SPRG Seminars - Archive

October 4, 2005:

The Role of Magnetic Clouds and Interplanetary Shocks in Driving Magnetospheric Activity
Emilia Huttunen, UCB/SSL

Interplanetary counterparts of coronal mass ejections (ICME) are the primary causes of intense magnetospheric storms. An ICME consists of two regions, sheath and ejecta that are both potential drivers of magnetic activity at the Earth. The ejecta is composed of plasma and magnetic field from the eruption and the sheath is a region of compressed and heated solar wind plasma ahead of the ejecta. Magnetic clouds form a subset of ejecta that are particularly geoeffective due to high magnetic field magnitudes and organized rotation of the field direction on the timescale of a day. I will discuss about different topologies of magnetic clouds and show statistical results of the solar cycle variations in the stucture of magnetic clouds during the solar cycle 23.Sheath regions were statistically the most important drivers of intense magnetic storms (defined by the 1-hour Dst index below -100 nT). The significance of magnetic clouds was highlighted in the declining phase of the solar activity when they caused the largest storms of the cycle 23.

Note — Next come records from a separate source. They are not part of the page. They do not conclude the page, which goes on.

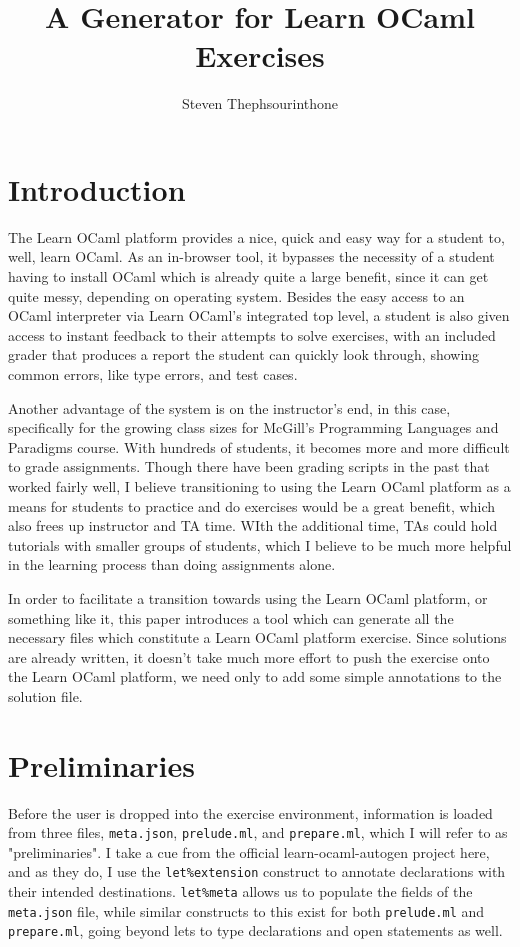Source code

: \documentclass[11pt]{article} %
\title{A Generator for Learn OCaml Exercises}
\author{Steven Thephsourinthone}
\begin{document}
\maketitle

\section{Introduction}
The Learn OCaml platform provides a nice, quick and easy way for a student to, well, learn OCaml. As an in-browser tool, it bypasses the necessity of a student having to install OCaml which is already quite a large benefit, since it can get quite messy, depending on operating system. Besides the easy access to an OCaml interpreter via Learn OCaml's integrated top level, a student is also given access to instant feedback to their attempts to solve exercises, with an included grader that produces a report the student can quickly look through, showing common errors, like type errors, and test cases.

Another advantage of the system is on the instructor's end, in this case, specifically for the growing class sizes for McGill's Programming Languages and Paradigms course. With hundreds of students, it becomes more and more difficult to grade assignments. Though there have been grading scripts in the past that worked fairly well, I believe transitioning to using the Learn OCaml platform as a means for students to practice and do exercises would be a great benefit, which also frees up instructor and TA time. WIth the additional time, TAs could hold tutorials with smaller groups of students, which I believe to be much more helpful in the learning process than doing assignments alone.

In order to facilitate a transition towards using the Learn OCaml platform, or something like it, this paper introduces a tool which can generate all the necessary files which constitute a Learn OCaml platform exercise. Since solutions are already written, it doesn't take much more effort to push the exercise onto the Learn OCaml platform, we need only to add some simple annotations to the solution file.

\section{Preliminaries}
Before the user is dropped into the exercise environment, information is loaded from three files, \verb+meta.json+, \verb+prelude.ml+, and \verb+prepare.ml+, which I will refer to as "preliminaries". I take a cue from the official learn-ocaml-autogen project here, and as they do, I use the \verb+let%extension+ construct to annotate declarations with their intended destinations. \verb+let%meta+ allows us to populate the fields of the \verb+meta.json+ file, while similar constructs to this exist for both \verb+prelude.ml+ and \verb+prepare.ml+, going beyond lets to type declarations and open statements as well.
\end{document}
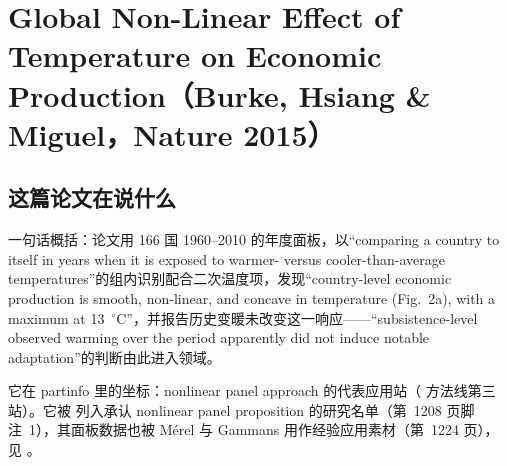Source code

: 
\chapter{Global Non-Linear Effect of Temperature on Economic Production（Burke, Hsiang \& Miguel，Nature 2015）}
\label{ch:burke-hsiang-miguel-2015}

\section{这篇论文在说什么}

一句话概括：论文用 166 国 1960--2010 的年度面板，以``comparing a country to itself in years when it is exposed to warmer- versus cooler-than-average temperatures''\citep[第~236 页]{burke2015global}的组内识别配合二次温度项，发现``country-level economic production is smooth, non-linear, and concave in temperature (Fig.~2a), with a maximum at 13~$^\circ$C''\citep[第~236 页]{burke2015global}，并报告历史变暖未改变这一响应——``subsistence-level observed warming over the period apparently did not induce notable adaptation''\citep[第~237 页，措辞见下文结果节]{burke2015global}的判断由此进入领域。

它在 partinfo 里的坐标：nonlinear panel approach 的代表应用站（ 方法线第三站）。它被 \citet{merel2021climate} 列入承认 nonlinear panel proposition 的研究名单（第~1208 页脚注~1），其面板数据也被 Mérel 与 Gammans 用作经验应用素材（第~1224 页），见 。


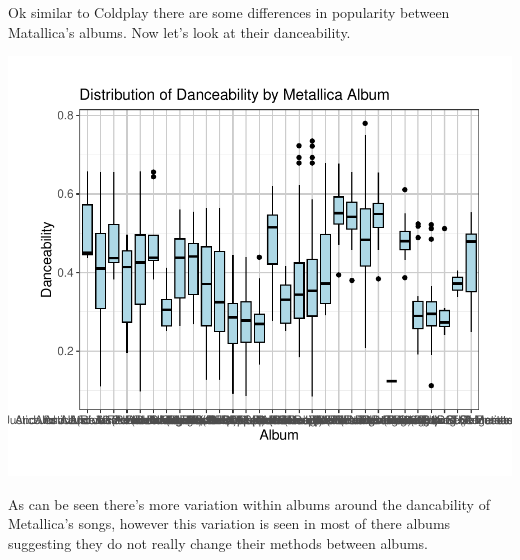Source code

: \documentclass[11pt,preprint, authoryear]{elsarticle}
\numberwithin{equation}{section}
\numberwithin{figure}{section}
\numberwithin{table}{section}
\begin{document}
Ok similar to Coldplay there are some differences in popularity between
Matallica's albums. Now let's look at their danceability.

\includegraphics{Question_3_files/figure-latex/unnamed-chunk-11-1.pdf}

As can be seen there's more variation within albums around the
dancability of Metallica's songs, however this variation is seen in most
of there albums suggesting they do not really change their methods
between albums.


\end{document}
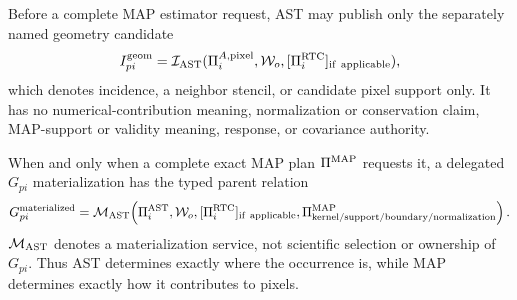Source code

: Before a complete MAP estimator request, AST may publish only the separately
named geometry candidate
\begin{equation}
 I^{\rm geom}_{pi}=
 \mathcal I_{\rm AST}(\Pi^{A,{\rm pixel}}_i,\mathcal W_o,
 [\Pi^{\rm RTC}_{i}]_{\rm if\ applicable}),
 \label{eq:geometry-incidence}
\end{equation}
which denotes incidence, a neighbor stencil, or candidate pixel support only.
It has no numerical-contribution meaning, normalization or conservation
claim, MAP-support or validity meaning, response, or covariance authority.

When and only when a complete exact MAP plan $\Pi^{\rm MAP}$ requests it, a
delegated $G_{pi}$ materialization has the typed parent relation
\begin{equation}
 G_{pi}^{\rm materialized}=
 \mathcal M_{\rm AST}\!\left(
   \Pi^{\rm AST}_{i},\mathcal W_o,
   [\Pi^{\rm RTC}_{i}]_{\rm if\ applicable},
   \Pi^{\rm MAP}_{\rm kernel/support/boundary/normalization}
 \right).
 \label{eq:gpi-parentage}
\end{equation}
$\mathcal M_{\rm AST}$ denotes a materialization service, not scientific
selection or ownership of $G_{pi}$.  Thus AST determines exactly where the
occurrence is, while MAP determines exactly how it contributes to pixels.
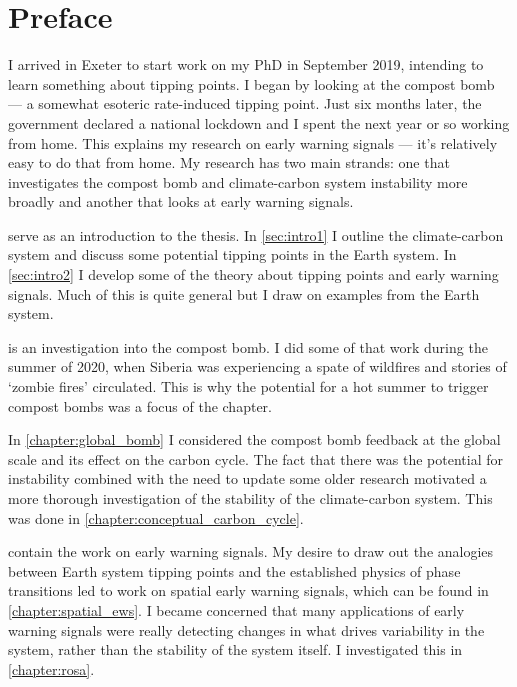 \chapter{Preface}

I arrived in Exeter to start work on my PhD in September 2019, intending to learn something about tipping points. I began by looking at the compost
bomb --- a somewhat esoteric rate-induced tipping point. Just six months later, the government declared a national lockdown
and I spent the next year or so working from home. This explains my research on early warning signals --- it's relatively easy to
do that from home. My research has two main strands: one that investigates the compost bomb and climate-carbon system instability more broadly
and another that looks at early warning signals.

 serve as an introduction to the thesis. In \cref{sec:intro1} I outline the climate-carbon system and discuss some potential
tipping points in the Earth system. In \cref{sec:intro2} I develop some of the theory about tipping points and early warning signals. Much of this is
quite general but I draw on examples from the Earth system.

 is an investigation into the compost bomb. I did some of that work during the summer of 2020, when Siberia
was experiencing a spate of wildfires and stories of `zombie fires' circulated. This is why the potential for a hot summer to trigger compost bombs
was a focus of the chapter.

In \cref{chapter:global_bomb} I considered the compost bomb feedback at the global scale and its effect on the carbon cycle.
The fact that there was the potential for instability combined with the need to update some older research motivated a more thorough investigation of
the stability of the climate-carbon system. This was done in \cref{chapter:conceptual_carbon_cycle}.

 contain the work on early warning signals. My desire to draw out the analogies between Earth system
tipping points and the established physics of phase transitions led to work on spatial early warning signals, which can be found in \cref{chapter:spatial_ews}.
I became concerned that many applications of early warning signals were really detecting changes in what drives variability in the system, rather than the stability
of the system itself. I investigated this in \cref{chapter:rosa}.

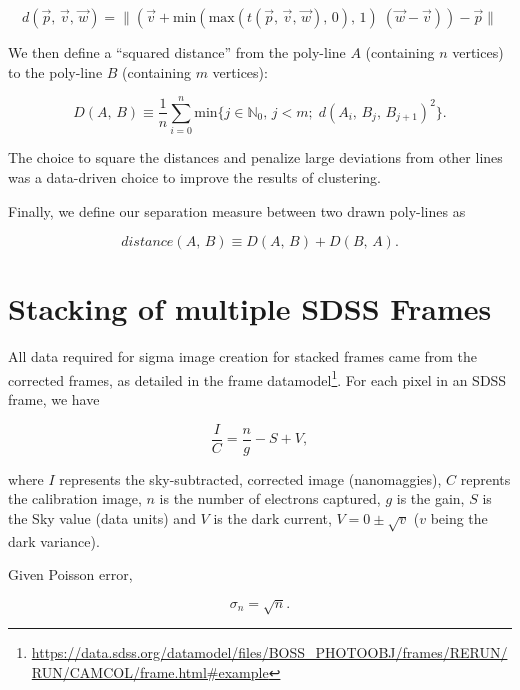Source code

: \documentclass[../main.tex]{subfiles}
\begin{document}
\begin{equation}
d(\vec{p},\,\vec{v},\,\vec{w}) = \|\left(\vec{v} + \mathrm{min}(\mathrm{max}(t(\vec{p},\,\vec{v},\,\vec{w}),\, 0),\, 1)\;(\vec{w} - \vec{v})\right) - \vec{p}\|
\end{equation}

We then define a ``squared distance'' from the poly-line $A$ (containing $n$ vertices) to the poly-line $B$ (containing $m$ vertices):

\begin{equation}
D(A,\,B) \equiv \frac{1}{n}\sum_{i = 0}^{n} \mathrm{min}\{j \in \mathbb{N}_0,\, j < m;\; d(A_i,\, B_j,\, B_{j+1})^2\}.
\end{equation}

The choice to square the distances and penalize large deviations from other lines was a data-driven choice to improve the results of clustering.

Finally, we define our separation measure between two drawn poly-lines as

\begin{equation}
distance(A,\,B) \equiv D(A,\,B) + D(B,\,A).
\end{equation}


\section{Stacking of multiple SDSS Frames}
\label{appendix:frame_stacking}

 All data required for sigma image creation for stacked frames came from the corrected frames, as detailed in the frame datamodel\footnote{\url{https://data.sdss.org/datamodel/files/BOSS_PHOTOOBJ/frames/RERUN/RUN/CAMCOL/frame.html\#example}}. For each pixel in an SDSS frame, we have

\begin{equation}
\frac{I}{C} = \frac{n}{g} - S + V,
\end{equation}

where $I$ represents the sky-subtracted, corrected image (nanomaggies), $C$ reprents the calibration image, $n$ is the number of electrons captured, $g$ is the gain, $S$ is the Sky value (data units) and $V$ is the dark current, $V = 0 ± \sqrt{v}$ ($v$ being the dark variance).

Given Poisson error,

\begin{equation}
\sigma_n = \sqrt{n}.
\end{equation}
\end{document}
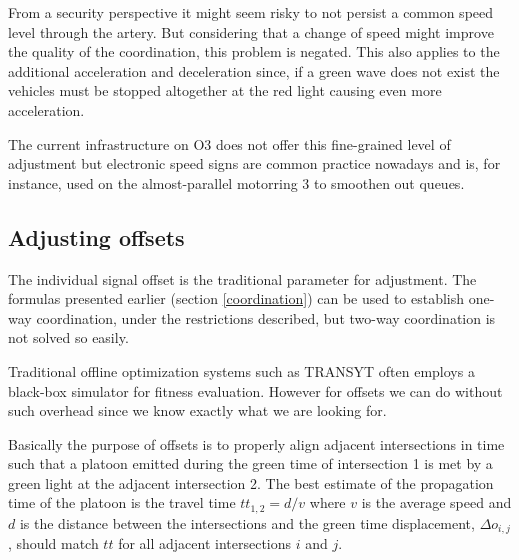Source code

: From a security perspective it might seem risky to not persist a common speed level through the artery. But considering that a change of speed might improve the quality of the coordination, this problem is negated. This also applies to the additional acceleration and deceleration since, if a green wave does not exist the vehicles must be stopped altogether at the red light causing even more acceleration.

The current infrastructure on O3 does not offer this fine-grained level of adjustment but electronic speed signs are common practice nowadays and is, for instance, used on the almost-parallel motorring 3 to smoothen out queues.

\subsection{Adjusting offsets}
The individual signal offset is the traditional parameter for adjustment. The formulas presented earlier (section \ref{coordination}) can be used to establish one-way coordination, under the restrictions described, but two-way coordination is not solved so easily.

Traditional offline optimization systems such as TRANSYT often employs a black-box simulator for fitness evaluation. However for offsets we can do without such overhead since we know exactly what we are looking for.

Basically the purpose of offsets is to properly align adjacent intersections in time such that a platoon emitted during the green time of intersection 1 is met by a green light at the adjacent intersection 2. The best estimate of the propagation time of the platoon is the travel time $tt_{1,2} = d / v$ where $v$ is the average speed and $d$ is the distance between the intersections and the green time displacement, $\Delta o_{i,j}$, should match $tt$ for all adjacent intersections $i$ and $j$.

For predictive purposes it is important to distinguish between the sheath and the magnetic cloud. The magnetic fields in these structures are fundamentally different origin and the solar wind parameters that control the solar wind-magnetosphere coupling have different behavior. The analysis of magnetic indices (Dst, Kp and auroral indices) indicates that sheath regions are inclined to induce intense activity at high latitudes and rapid changes in ionospheric currents and electric fields. Furthermore, high solar wind dynamic pressure during sheath regions can push the magnetopause inside geostationary orbit for several hours. I will show examples of the different magnetospheric response to magnetic clouds and sheath regions.